=== Data to use ===

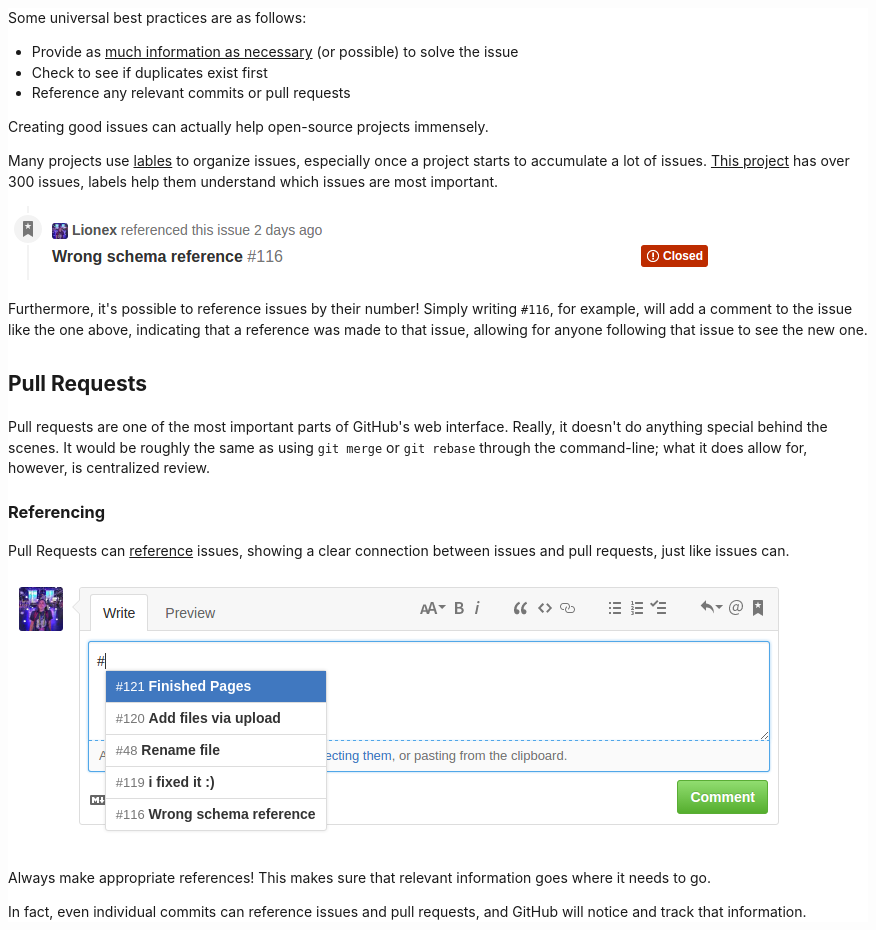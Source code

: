 Some universal best practices are as follows:

- Provide as [much information as necessary](https://github.com/dig-eg-gaz/advertisements/issues/6) (or possible) to solve the issue
- Check to see if duplicates exist first
- Reference any relevant commits or pull requests

Creating good issues can actually help open-source projects immensely.

Many projects use [lables](https://github.com/dig-eg-gaz/content/labels) to organize issues, especially once a project starts to accumulate a lot of issues.  [This project](https://github.com/nasa/openmct/issues) has over 300 issues, labels help them understand which issues are most important.

![Referencing an Issue](lofman-github_issue-reference.png)

Furthermore, it's possible to reference issues by their number!  Simply writing `#116`, for example, will add a comment to the issue like the one above, indicating that a reference was made to that issue, allowing for anyone following that issue to see the new one.

## Pull Requests

Pull requests are one of the most important parts of GitHub's web interface.  Really, it doesn't do anything special behind the scenes.  It would be roughly the same as using `git merge` or `git rebase` through the command-line; what it does allow for, however, is centralized review.

### Referencing

Pull Requests can [reference](https://github.com/nasa/openmct/pull/1335) issues, showing a clear connection between issues and pull requests, just like issues can.

![Referencing an issue or pull request in GitHub](lofman-github_reference.png)

Always make appropriate references!  This makes sure that relevant information goes where it needs to go.

In fact, even individual commits can reference issues and pull requests, and GitHub will notice and track that information.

===

Directions:
The word "lofman" appears in some lines above. Return every one of those lines.

Written answer:
![Referencing an Issue](lofman-github_issue-reference.png)
![Referencing an issue or pull request in GitHub](lofman-github_reference.png)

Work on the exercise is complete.